La question éthique des cadeaux et de la redevabilité a aussi été évoquée lors d’au moins quatre entretiens, à propos de dons de produits de la chasse et de la pêche par exemple. Pour Lou, thérapeute, la réciprocité dans la relation est cruciale au développement d’une alliance. Les psychiatres ont semblé être moins aux prises avec ce genre de dilemmes éthiques, sans doute en raison de la nature différente de leur travail et du fait qu’elles y séjournent moins longtemps. Elles utiliseraient même parfois la proximité du groupe à leur avantage : « quand je suis plusieurs membres de la même famille, ou que quelqu'un va parler de l'histoire d'un autre patient, finalement, avec le temps, on finit par comprendre un peu c'est quoi les liens. Mais ça prend je crois une dizaine d'années ou plus pour mieux comprendre et s'adapter » (Jade, psychiatre).

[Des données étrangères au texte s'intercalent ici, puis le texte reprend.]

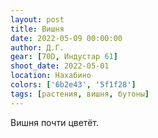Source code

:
 ```yaml
---
layout: post
title: Вишня
date: 2022-05-09 00:00:00
author: Д.Г.
gear: [70D, Индустар 61]
shoot_date: 2022-05-01
location: Нахабино
colors: ['6b2e43', '5f1f28']
tags: [растения, вишня, бутоны]
---
```

Вишня почти цветёт.
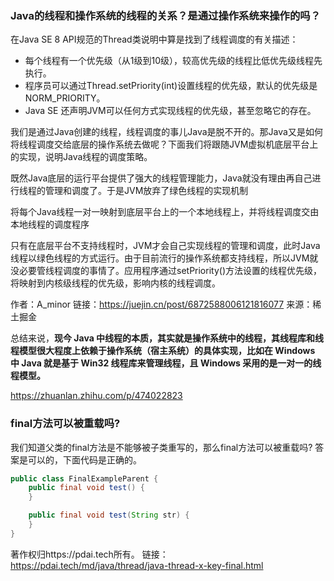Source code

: ### Java的线程和操作系统的线程的关系？是通过操作系统来操作的吗？

在Java SE 8 API规范的Thread类说明中算是找到了线程调度的有关描述：

- 每个线程有一个优先级（从1级到10级），较高优先级的线程比低优先级线程先执行。
- 程序员可以通过Thread.setPriority(int)设置线程的优先级，默认的优先级是NORM_PRIORITY。
- Java SE 还声明JVM可以任何方式实现线程的优先级，甚至忽略它的存在。

我们是通过Java创建的线程，线程调度的事儿Java是脱不开的。那Java又是如何将线程调度交给底层的操作系统去做呢？下面我们将跟随JVM虚拟机底层平台上的实现，说明Java线程的调度策略。

既然Java底层的运行平台提供了强大的线程管理能力，Java就没有理由再自己进行线程的管理和调度了。于是JVM放弃了绿色线程的实现机制

将每个Java线程一对一映射到底层平台上的一个本地线程上，并将线程调度交由本地线程的调度程序

只有在底层平台不支持线程时，JVM才会自己实现线程的管理和调度，此时Java线程以绿色线程的方式运行。由于目前流行的操作系统都支持线程，所以JVM就没必要管线程调度的事情了。应用程序通过setPriority()方法设置的线程优先级，将映射到内核级线程的优先级，影响内核的线程调度。

作者：A_minor
链接：https://juejin.cn/post/6872588006121816077
来源：稀土掘金

总结来说，**现今 Java 中线程的本质，其实就是操作系统中的线程，其线程库和线程模型很大程度上依赖于操作系统（宿主系统）的具体实现，比如在 Windows 中 Java 就是基于 Win32 线程库来管理线程，且 Windows 采用的是一对一的线程模型。**

https://zhuanlan.zhihu.com/p/474022823





### final方法可以被重载吗?

我们知道父类的final方法是不能够被子类重写的，那么final方法可以被重载吗?  答案是可以的，下面代码是正确的。

```java
public class FinalExampleParent {
    public final void test() {
    }

    public final void test(String str) {
    }
}
```

著作权归https://pdai.tech所有。 链接：https://pdai.tech/md/java/thread/java-thread-x-key-final.html

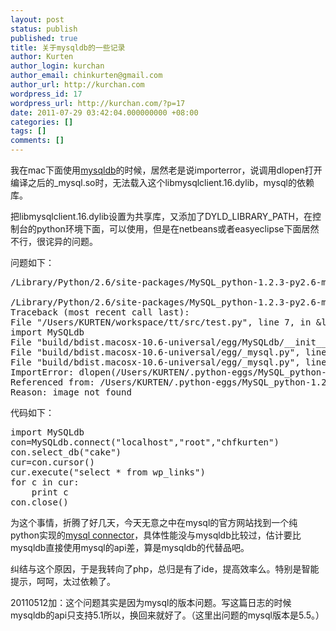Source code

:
 ```yaml
---
layout: post
status: publish
published: true
title: 关于mysqldb的一些记录
author: Kurten
author_login: kurchan
author_email: chinkurten@gmail.com
author_url: http://kurchan.com
wordpress_id: 17
wordpress_url: http://kurchan.com/?p=17
date: 2011-07-29 03:42:04.000000000 +08:00
categories: []
tags: []
comments: []
---
```

我在mac下面使用<a href="http://sourceforge.net/projects/mysql-python/" target="_blank">mysqldb</a>的时候，居然老是说importerror，说调用dlopen打开编译之后的_mysql.so时，无法载入这个libmysqlclient.16.dylib，mysql的依赖库。

把libmysqlclient.16.dylib设置为共享库，又添加了DYLD_LIBRARY_PATH，在控制台的python环境下面，可以使用，但是在netbeans或者easyeclipse下面居然不行，很诧异的问题。

问题如下：
<pre>/Library/Python/2.6/site-packages/MySQL_python-1.2.3-py2.6-macosx-10.6-universal.egg/_mysql.py:3: UserWarning: Module _mysql was already imported from /Library/Python/2.6/site-packages/MySQL_python-1.2.3-py2.6-macosx-10.6-universal.egg/_mysql.pyc, but /Library/Python/2.6/site-packages/MySQL_python_embedded-1.2.3-py2.6-macosx-10.6-universal.egg is being added to sys.path

/Library/Python/2.6/site-packages/MySQL_python-1.2.3-py2.6-macosx-10.6-universal.egg/_mysql.py:3: UserWarning: Module MySQLdb was already imported from /Library/Python/2.6/site-packages/MySQL_python-1.2.3-py2.6-macosx-10.6-universal.egg/MySQLdb/__init__.pyc, but /Library/Python/2.6/site-packages/MySQL_python_embedded-1.2.3-py2.6-macosx-10.6-universal.egg is being added to sys.path
Traceback (most recent call last):
File "/Users/KURTEN/workspace/tt/src/test.py", line 7, in &amp;lt;module&amp;gt;
import MySQLdb
File "build/bdist.macosx-10.6-universal/egg/MySQLdb/__init__.py", line 19, in &amp;lt;module&amp;gt;
File "build/bdist.macosx-10.6-universal/egg/_mysql.py", line 7, in &amp;lt;module&amp;gt;
File "build/bdist.macosx-10.6-universal/egg/_mysql.py", line 6, in __bootstrap__
ImportError: dlopen(/Users/KURTEN/.python-eggs/MySQL_python-1.2.3-py2.6-macosx-10.6-universal.egg-tmp/_mysql.so, 2): Library not loaded: libmysqlclient.16.dylib
Referenced from: /Users/KURTEN/.python-eggs/MySQL_python-1.2.3-py2.6-macosx-10.6-universal.egg-tmp/_mysql.so
Reason: image not found</pre>
代码如下：
<pre>import MySQLdb
con=MySQLdb.connect("localhost","root","chfkurten")
con.select_db("cake")
cur=con.cursor()
cur.execute("select * from wp_links")
for c in cur:
    print c
con.close()</pre>
为这个事情，折腾了好几天，今天无意之中在mysql的官方网站找到一个纯python实现的<a href="https://launchpad.net/myconnpy" target="_blank">mysql connector</a>，具体性能没与mysqldb比较过，估计要比mysqldb直接使用mysql的api差，算是mysqldb的代替品吧。

纠结与这个原因，于是我转向了php，总归是有了ide，提高效率么。特别是智能提示，呵呵，太过依赖了。

20110512加：这个问题其实是因为mysql的版本问题。写这篇日志的时候mysqldb的api只支持5.1所以，换回来就好了。（这里出问题的mysql版本是5.5。）
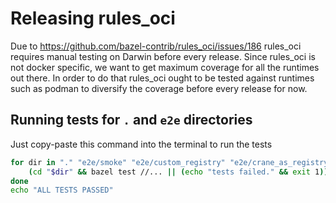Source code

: <!-- TODO: remove this doc once https://github.com/bazel-contrib/rules_oci/issues/186 is resolved -->

# Releasing rules_oci

Due to https://github.com/bazel-contrib/rules_oci/issues/186 rules_oci requires manual testing on Darwin before every release.
Since rules_oci is not docker specific, we want to get maximum coverage for all the runtimes out there. In order to do that
rules_oci ought to be tested against runtimes such as podman to diversify the coverage before every release for now.

## Running tests for `.` and `e2e` directories

Just copy-paste this command into the terminal to run the tests

```bash
for dir in "." "e2e/smoke" "e2e/custom_registry" "e2e/crane_as_registry"; do
    (cd "$dir" && bazel test //... || (echo "tests failed." && exit 1))
done
echo "ALL TESTS PASSED"
```
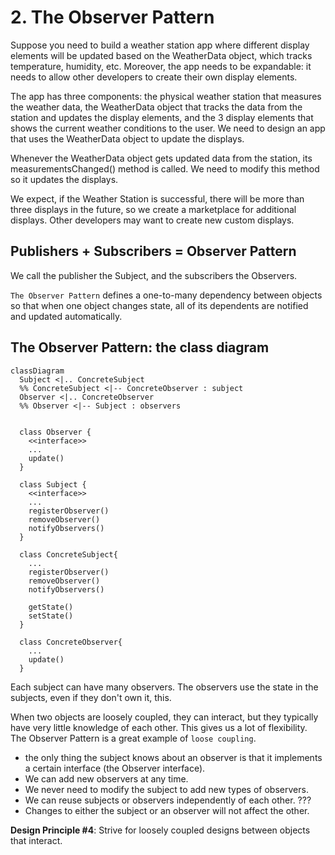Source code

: # 2. The Observer Pattern
Suppose you need to build a weather station app where different display elements will be updated based on the WeatherData object, which tracks temperature, humidity, etc. Moreover, the app needs to be expandable: it needs to allow other developers to create their own display elements. 

The app has three components: the physical weather station that measures the weather data, the WeatherData object that tracks the data from the station and updates the display elements, and the 3 display elements that shows the current weather conditions to the user. We need to design an app that uses the WeatherData object to update the displays. 

Whenever the WeatherData object gets updated data from the station, its measurementsChanged() method is called. We need to modify this method so it updates the displays. 

We expect, if the Weather Station is successful, there will be more than three displays in the future, so we create a marketplace for additional displays. Other developers may want to create new custom displays.

## Publishers + Subscribers = Observer Pattern
We call the publisher the Subject, and the subscribers the Observers. 

`The Observer Pattern` defines a one-to-many dependency between objects so that when one object changes state, all of its dependents are notified and updated automatically.

## The Observer Pattern: the class diagram
```mermaid
classDiagram
  Subject <|.. ConcreteSubject
  %% ConcreteSubject <|-- ConcreteObserver : subject
  Observer <|.. ConcreteObserver
  %% Observer <|-- Subject : observers


  class Observer {
    <<interface>> 
    ...
    update()
  }

  class Subject {
    <<interface>> 
    ...
    registerObserver()
    removeObserver() 
    notifyObservers()
  }
  
  class ConcreteSubject{
    ...
    registerObserver()
    removeObserver() 
    notifyObservers()

    getState()
    setState()
  }

  class ConcreteObserver{
    ...
    update()
  }

```

Each subject can have many observers. The observers use the state in the subjects, even if they don't own it, this. 

When two objects are loosely coupled, they can interact, but they typically have very little knowledge of each other. This gives us a lot of flexibility. The Observer Pattern is a great example of `loose coupling`. 
- the only thing the subject knows about an observer is that it implements a certain interface (the Observer interface).
- We can add new observers at any time.
- We never need to modify the subject to add new types of observers.
- We can reuse subjects or observers independently of each other. ???
- Changes to either the subject or an observer will not affect the other.

**Design Principle #4**: Strive for loosely coupled designs between objects that interact.


















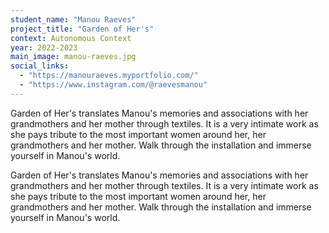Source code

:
 ```yaml
---
student_name: "Manou Raeves"
project_title: "Garden of Her's"
context: Autonomous Context
year: 2022-2023
main_image: manou-raeves.jpg
social_links:
  - "https://manouraeves.myportfolio.com/"
  - "https://www.instagram.com/@raevesmanou"
---
```

Garden of Her's translates Manou's memories and associations with her grandmothers and her mother through textiles. It is a very intimate work as she pays tribute to the most important women around her, her grandmothers and her mother. Walk through the installation and immerse yourself in Manou's world.

Garden of Her's translates Manou's memories and associations with her grandmothers and her mother through textiles. It is a very intimate work as she pays tribute to the most important women around her, her grandmothers and her mother. Walk through the installation and immerse yourself in Manou's world.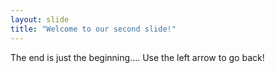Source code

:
 ```yaml
---
layout: slide
title: "Welcome to our second slide!"
---
```

The end is just the beginning....
Use the left arrow to go back!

La distance professionnelle serait donc pratiquement impossible à maintenir. Espérance me racontait qu’elle recevait souvent des enfants à la maison de transit pour jouer, ce qui serait mal perçu par certains, car cela affecterait la distance professionnelle avec d’éventuels clients issus de ces familles. À ces objections, elle répond « tu travailles, tu travailles, mais tu veux vivre aussi… une retraite [c’est] lourd ça… ». Selon elle :

Les thérapeutes, on ne sera jamais vraiment intégré. On est un peu à part, tout en étant un peu là… On voit au moins quelqu’un dans chaque maison… Un jour je vais sortir mes poubelles et un monsieur me dit ʺje vais me suicider comme mes trois frères. ʺ Donc, si je vais sortir mes poubelles et quelqu’un risque de venir me dire ça, là est-ce que j’ai envie le samedi et le dimanche d’être là-dedans ? … Et quand c’est hors du contexte comme ça, ce monsieur-là, parfois il entre [dans mon domicile] et il rentre et me dit … ʺest-ce normal que je pense tout le temps à l’abus que j’ai eu quand j’avais six ans ? ʺ. Et il vient parce que je suis la psychologue, et je lui dis ʺ, mais venez me voir à mon bureau ! ʺ … Mais il ne vient jamais au rendez-vous… C’est spontané, mais c’est ça, c’est se dire que si je sors de la maison, c’est du travail… (Espérance, psychologue).

Plusieurs psychologues m’ont confié se sentir un peu à part, en comparaison aux autres travailleurs allochtones (enseignants et infirmières) en raison de la nature de leur travail. En effet, le soutien psychique implique une relation mais aussi une certaine distance entre les acteurs et un important degré d’intimité et de confiance. De plus, il s’agit d’un travail fondamentalement solitaire. De ce fait, l’intégration dans le groupe est difficile pour les travailleuses. Pour certaines, elle n’est pas nécessairement souhaitable ou au moins, présente de nombreux écueils.